(Beginning of Records shown)
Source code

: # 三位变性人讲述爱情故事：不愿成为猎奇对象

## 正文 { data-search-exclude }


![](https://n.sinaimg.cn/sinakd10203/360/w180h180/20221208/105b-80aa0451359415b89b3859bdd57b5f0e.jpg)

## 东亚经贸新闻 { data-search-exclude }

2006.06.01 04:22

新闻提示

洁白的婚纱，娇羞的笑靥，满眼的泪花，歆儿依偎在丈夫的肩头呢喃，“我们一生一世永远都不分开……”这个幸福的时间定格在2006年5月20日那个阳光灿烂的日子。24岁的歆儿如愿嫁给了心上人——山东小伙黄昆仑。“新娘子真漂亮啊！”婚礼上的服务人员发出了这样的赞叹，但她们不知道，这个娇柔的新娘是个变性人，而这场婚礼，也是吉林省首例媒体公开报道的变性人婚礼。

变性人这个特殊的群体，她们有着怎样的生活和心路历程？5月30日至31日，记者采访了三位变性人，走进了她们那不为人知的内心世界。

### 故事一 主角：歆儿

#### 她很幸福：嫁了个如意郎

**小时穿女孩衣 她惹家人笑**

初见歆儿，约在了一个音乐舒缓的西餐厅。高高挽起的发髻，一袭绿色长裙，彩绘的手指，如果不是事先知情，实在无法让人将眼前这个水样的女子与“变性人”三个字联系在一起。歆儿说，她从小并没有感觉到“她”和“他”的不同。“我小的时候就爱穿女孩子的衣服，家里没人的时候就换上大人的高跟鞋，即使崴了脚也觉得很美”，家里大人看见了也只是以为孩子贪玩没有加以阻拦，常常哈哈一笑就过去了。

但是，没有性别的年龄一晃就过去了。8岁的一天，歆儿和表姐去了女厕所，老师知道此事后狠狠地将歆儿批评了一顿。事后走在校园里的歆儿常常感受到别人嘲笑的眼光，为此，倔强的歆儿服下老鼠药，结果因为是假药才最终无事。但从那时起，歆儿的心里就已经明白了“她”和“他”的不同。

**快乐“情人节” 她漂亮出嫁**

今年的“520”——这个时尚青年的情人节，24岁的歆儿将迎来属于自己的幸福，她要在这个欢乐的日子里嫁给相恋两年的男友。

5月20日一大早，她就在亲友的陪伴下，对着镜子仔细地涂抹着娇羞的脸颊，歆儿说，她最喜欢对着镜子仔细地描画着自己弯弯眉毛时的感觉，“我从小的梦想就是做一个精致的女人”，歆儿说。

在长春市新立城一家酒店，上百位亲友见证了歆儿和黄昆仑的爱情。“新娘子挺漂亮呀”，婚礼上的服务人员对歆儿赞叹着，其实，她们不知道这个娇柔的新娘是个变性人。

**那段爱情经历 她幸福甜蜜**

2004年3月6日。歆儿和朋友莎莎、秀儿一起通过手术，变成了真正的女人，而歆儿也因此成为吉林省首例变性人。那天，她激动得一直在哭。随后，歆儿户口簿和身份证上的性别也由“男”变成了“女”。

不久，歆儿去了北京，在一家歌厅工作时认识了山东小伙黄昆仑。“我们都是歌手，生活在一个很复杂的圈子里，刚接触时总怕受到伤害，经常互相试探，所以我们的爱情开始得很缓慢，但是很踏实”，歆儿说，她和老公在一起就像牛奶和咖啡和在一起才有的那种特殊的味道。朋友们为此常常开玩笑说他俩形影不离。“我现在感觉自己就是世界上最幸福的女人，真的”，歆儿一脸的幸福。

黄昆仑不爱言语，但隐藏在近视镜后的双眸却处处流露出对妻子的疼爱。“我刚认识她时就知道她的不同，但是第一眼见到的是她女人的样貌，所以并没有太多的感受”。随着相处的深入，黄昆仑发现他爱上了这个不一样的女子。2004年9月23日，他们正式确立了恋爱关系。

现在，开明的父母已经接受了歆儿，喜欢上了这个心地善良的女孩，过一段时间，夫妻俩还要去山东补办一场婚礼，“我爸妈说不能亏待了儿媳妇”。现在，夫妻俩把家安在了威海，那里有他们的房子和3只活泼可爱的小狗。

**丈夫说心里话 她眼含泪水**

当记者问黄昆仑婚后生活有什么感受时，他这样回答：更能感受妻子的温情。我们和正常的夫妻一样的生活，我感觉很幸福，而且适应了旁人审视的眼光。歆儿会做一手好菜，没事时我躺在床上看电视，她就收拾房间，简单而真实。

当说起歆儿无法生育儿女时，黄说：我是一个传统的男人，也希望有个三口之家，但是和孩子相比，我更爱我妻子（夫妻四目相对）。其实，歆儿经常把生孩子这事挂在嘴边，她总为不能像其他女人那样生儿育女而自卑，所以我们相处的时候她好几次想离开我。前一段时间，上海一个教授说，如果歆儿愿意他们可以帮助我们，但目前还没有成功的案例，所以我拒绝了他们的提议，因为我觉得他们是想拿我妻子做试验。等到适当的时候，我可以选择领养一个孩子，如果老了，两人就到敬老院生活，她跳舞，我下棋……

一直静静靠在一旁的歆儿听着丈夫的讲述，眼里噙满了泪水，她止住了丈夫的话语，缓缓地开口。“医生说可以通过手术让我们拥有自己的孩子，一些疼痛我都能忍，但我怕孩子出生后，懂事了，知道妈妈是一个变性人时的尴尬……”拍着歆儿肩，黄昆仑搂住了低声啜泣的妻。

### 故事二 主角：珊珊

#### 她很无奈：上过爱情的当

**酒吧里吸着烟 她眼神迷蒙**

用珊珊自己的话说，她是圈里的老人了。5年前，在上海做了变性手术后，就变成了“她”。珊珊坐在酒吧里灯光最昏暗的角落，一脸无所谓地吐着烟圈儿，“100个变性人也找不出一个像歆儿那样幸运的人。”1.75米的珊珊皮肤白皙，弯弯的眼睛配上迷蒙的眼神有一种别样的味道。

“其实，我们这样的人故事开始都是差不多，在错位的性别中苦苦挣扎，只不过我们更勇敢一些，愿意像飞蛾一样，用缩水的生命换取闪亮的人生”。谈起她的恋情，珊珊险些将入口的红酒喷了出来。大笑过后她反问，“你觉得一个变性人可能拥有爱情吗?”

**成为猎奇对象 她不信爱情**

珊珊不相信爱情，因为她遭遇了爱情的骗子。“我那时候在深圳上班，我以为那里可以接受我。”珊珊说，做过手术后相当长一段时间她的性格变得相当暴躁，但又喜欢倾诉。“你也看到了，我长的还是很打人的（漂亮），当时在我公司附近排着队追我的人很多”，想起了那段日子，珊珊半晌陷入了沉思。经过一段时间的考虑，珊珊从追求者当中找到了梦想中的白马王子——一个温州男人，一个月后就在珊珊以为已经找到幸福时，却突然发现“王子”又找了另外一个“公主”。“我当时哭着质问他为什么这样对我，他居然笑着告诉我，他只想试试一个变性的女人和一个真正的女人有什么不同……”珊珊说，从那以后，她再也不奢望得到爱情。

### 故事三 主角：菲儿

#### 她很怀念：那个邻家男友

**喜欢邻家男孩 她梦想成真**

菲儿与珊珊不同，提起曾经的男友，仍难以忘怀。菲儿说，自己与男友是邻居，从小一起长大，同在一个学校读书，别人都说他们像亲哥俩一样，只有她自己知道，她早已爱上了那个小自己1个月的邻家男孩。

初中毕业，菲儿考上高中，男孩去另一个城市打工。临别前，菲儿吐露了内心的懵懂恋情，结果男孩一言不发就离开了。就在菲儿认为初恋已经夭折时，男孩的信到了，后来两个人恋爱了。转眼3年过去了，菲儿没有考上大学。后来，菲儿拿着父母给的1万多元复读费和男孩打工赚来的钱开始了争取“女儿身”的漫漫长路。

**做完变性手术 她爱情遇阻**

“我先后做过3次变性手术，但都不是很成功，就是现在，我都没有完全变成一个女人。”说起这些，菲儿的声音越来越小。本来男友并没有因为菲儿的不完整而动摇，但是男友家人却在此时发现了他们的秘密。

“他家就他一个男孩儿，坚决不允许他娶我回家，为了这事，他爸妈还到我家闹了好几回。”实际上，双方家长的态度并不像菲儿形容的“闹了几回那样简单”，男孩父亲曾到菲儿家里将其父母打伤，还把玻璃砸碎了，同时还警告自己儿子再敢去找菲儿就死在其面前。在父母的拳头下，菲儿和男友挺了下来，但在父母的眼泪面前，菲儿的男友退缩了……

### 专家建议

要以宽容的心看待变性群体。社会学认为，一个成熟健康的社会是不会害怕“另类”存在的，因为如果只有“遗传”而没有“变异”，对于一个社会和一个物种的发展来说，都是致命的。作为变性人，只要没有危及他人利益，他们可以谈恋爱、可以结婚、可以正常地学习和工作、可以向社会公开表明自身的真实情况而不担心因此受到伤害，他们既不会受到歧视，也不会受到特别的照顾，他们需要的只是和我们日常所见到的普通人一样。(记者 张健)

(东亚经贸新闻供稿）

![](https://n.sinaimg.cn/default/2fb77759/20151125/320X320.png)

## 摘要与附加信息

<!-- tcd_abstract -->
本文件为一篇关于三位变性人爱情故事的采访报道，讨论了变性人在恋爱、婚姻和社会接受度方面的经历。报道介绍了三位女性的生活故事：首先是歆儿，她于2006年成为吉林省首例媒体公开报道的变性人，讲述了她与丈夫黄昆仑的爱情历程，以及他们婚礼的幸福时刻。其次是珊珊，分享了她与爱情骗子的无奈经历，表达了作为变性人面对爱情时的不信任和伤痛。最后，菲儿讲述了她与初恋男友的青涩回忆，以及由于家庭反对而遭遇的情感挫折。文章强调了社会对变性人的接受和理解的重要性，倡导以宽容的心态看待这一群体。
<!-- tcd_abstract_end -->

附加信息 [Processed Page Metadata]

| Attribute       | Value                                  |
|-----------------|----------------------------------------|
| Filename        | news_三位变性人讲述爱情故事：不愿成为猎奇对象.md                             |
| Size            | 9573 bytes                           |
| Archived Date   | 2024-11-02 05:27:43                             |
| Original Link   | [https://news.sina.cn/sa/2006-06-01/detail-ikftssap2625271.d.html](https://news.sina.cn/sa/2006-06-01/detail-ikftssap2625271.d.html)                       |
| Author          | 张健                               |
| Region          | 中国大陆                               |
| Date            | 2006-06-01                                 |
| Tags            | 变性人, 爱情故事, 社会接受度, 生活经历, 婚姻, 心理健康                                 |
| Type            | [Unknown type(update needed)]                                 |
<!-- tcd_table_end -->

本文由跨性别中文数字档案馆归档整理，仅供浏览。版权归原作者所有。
(End of Records shown)
Task goal = The line with "附加信息 [Processed Page Metadata]" and all the lines after it in the records above are to be output exactly, with nothing added.

Result =
附加信息 [Processed Page Metadata]

| Attribute       | Value                                  |
|-----------------|----------------------------------------|
| Filename        | news_三位变性人讲述爱情故事：不愿成为猎奇对象.md                             |
| Size            | 9573 bytes                           |
| Archived Date   | 2024-11-02 05:27:43                             |
| Original Link   | [https://news.sina.cn/sa/2006-06-01/detail-ikftssap2625271.d.html](https://news.sina.cn/sa/2006-06-01/detail-ikftssap2625271.d.html)                       |
| Author          | 张健                               |
| Region          | 中国大陆                               |
| Date            | 2006-06-01                                 |
| Tags            | 变性人, 爱情故事, 社会接受度, 生活经历, 婚姻, 心理健康                                 |
| Type            | [Unknown type(update needed)]                                 |
<!-- tcd_table_end -->

本文由跨性别中文数字档案馆归档整理，仅供浏览。版权归原作者所有。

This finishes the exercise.